The world lost two of the greatest acting talents who ever lived and worked over the last forty-eight hours. Robin Williams tragically strangled himself. Lauren Bacall suffered a stroke and died. For hard-to-fathom reasons, Robin Williams gets more attention than does Lauren Bacall. (He did have four movie projects going when he died. (One of them, a sequel to Mrs. Doubtfire, might never bear fruit.) That, as much as how he died, might be why the world still talks about Robin Williams at the time of this writing.
But the world should remember Robin Williams. He inspired audiences everywhere to do the one thing human beings say they appreciate, but won’t do: think for themselves.

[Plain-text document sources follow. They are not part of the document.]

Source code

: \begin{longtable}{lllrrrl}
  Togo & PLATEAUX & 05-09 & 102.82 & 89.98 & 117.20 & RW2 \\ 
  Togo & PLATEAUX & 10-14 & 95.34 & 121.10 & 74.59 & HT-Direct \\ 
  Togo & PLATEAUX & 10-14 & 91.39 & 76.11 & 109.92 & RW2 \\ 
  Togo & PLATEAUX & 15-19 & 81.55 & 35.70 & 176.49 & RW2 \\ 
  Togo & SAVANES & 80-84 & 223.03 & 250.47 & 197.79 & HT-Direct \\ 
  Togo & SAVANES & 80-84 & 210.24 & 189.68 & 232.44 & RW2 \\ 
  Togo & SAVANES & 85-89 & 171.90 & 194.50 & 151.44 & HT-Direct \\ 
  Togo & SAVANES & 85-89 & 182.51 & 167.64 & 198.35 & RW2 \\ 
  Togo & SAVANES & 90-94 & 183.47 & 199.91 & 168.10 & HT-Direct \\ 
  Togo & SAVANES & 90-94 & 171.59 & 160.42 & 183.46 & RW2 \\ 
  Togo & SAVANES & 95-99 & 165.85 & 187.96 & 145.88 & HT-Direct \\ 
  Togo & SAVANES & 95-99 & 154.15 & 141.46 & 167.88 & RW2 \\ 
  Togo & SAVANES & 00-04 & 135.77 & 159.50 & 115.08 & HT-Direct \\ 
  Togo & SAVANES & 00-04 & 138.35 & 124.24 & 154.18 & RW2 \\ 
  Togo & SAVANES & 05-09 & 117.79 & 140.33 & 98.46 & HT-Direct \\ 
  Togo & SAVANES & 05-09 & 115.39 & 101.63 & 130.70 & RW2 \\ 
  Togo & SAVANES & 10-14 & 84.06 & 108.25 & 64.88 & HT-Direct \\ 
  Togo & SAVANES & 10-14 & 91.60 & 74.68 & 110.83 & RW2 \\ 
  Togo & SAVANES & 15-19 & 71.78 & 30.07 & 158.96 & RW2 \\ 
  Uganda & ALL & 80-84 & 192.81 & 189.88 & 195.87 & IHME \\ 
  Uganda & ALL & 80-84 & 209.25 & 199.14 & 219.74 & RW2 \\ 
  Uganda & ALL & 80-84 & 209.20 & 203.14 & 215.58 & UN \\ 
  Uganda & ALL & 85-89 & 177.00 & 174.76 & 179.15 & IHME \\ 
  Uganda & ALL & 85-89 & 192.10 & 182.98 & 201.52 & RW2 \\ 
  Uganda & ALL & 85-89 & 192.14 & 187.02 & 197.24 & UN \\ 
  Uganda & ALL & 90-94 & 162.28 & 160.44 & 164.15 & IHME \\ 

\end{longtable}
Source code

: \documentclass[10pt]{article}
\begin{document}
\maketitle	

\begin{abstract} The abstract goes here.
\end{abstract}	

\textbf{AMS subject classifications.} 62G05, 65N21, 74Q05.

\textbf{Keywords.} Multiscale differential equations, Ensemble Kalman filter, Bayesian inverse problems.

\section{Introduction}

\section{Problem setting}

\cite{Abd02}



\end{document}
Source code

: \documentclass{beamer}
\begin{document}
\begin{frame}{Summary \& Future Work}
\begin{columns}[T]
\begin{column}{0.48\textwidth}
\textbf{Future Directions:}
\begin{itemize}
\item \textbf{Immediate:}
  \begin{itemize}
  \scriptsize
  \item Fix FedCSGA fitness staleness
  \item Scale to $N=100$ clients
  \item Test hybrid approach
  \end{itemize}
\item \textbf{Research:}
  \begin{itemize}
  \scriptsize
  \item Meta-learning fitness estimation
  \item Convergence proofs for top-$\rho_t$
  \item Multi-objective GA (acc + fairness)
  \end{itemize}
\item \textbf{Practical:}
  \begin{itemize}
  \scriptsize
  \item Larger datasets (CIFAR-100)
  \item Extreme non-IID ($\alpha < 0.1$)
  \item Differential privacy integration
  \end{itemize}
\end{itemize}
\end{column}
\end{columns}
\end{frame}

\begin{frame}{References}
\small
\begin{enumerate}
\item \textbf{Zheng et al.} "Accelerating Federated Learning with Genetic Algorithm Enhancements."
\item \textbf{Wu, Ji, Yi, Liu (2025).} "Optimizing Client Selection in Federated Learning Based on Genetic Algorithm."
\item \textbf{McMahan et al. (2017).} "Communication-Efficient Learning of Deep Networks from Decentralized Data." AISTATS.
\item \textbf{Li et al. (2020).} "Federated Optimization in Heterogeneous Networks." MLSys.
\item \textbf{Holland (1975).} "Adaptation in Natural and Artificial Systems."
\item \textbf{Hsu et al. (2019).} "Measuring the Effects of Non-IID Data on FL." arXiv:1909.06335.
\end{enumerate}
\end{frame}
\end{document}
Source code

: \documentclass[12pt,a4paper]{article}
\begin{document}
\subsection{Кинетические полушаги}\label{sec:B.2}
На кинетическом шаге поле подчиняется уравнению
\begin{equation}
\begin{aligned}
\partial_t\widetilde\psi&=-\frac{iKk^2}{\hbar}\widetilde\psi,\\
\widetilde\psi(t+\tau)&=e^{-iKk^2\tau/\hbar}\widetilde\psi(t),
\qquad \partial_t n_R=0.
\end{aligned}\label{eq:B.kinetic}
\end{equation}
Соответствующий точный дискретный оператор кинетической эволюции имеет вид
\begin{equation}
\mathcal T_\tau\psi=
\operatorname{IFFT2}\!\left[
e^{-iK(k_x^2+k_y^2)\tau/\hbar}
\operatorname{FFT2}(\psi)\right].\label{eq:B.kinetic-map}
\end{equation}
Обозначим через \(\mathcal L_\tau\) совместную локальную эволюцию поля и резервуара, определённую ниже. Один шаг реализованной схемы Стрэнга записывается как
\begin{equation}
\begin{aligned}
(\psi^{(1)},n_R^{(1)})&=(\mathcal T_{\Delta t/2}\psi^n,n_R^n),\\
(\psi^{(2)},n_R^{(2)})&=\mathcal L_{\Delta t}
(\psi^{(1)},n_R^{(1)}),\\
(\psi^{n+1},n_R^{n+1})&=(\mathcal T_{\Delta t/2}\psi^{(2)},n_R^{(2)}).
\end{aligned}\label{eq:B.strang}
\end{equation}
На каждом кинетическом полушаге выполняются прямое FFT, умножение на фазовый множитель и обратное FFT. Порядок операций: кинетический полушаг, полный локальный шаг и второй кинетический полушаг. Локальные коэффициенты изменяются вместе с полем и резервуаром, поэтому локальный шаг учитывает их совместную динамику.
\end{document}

Robin Williams, iconoclast
Robin Williams rarely said anything openly political. Today people remember him “roasting” George W. Bush in December of 2008, but also getting a few licks in for Bill Clinton. But few people talked about that routine at the time, except those who attended. Which means the joke fell flat. (If you doubt that, play it below.)
Robin Williams made his best impact in his movie projects. Movie-goers remember three of them above all: Good Morning, Vietnam!, Mrs. Doubtfire, and Dead Poets Society.
Why do they remember these three, more than the rest? Because in each of them, Robin Williams tore down icons, and challenged the way we think about things. That’s what an iconoclast does.
In Good Morning, Vietnam! he skewered, not so much the Vietnam War per se as middle management everywhere. And not only in the United States Armed Forces, but in any organization large enough to have a class of managers between the owner(s) and the workers. In the case at hand, “middle management” officers did not find Adrian Cronauer (the lead character) “G.I. enough.” That’s because he offered a fresh look, not only at the situation the troops were in, but the Army way of doing things. Anyone who has been in government service at any level, knows how absurd government bureaucracy can be. (Why do you think they call it “Byzantine”? Because the Byzantine Empire invented bureaucracy and middle management. Robin Williams would have been right at home as a comic and dramatist in Constantinople.)
His character of Mrs. Doubtfire ostensibly took on the family courts of America and how they sometimes can’t do justice. Robin Williams also made people think whether men who seek after the affections of divorced women really act properly in so doing. But he took aim at another target: his own industry, especially television. Daniel Hilliard, before he affects his “Mrs. Doubtfire” persona, loses his job by going off-script. He eventually gets another gig, by turning his female-impersonation character into a TV personality. How? As he explains to a TV station owner/manager: an actor should never talk down to his audience, even if they are children. As too many children’s shows did in those days.
Finally we come to Dead Poets Society. Here Robin Williams levelled his most scathing attack: at the institution we call “school.” Anyone who has been to school, remembers how boring it can be. Few teachers know how to relate their subjects to things their students see in their lives and the world around them. The worst failing is in the teaching of English literature. Robin Williams did not seek to replace the Western Canon. He sought to make that canon real for his students, and make them feel what the original poets must have felt when they wrote such works as O Captain! My captain! (Walt Whitman). And also to show his students how a poet works, and where inspiration comes from.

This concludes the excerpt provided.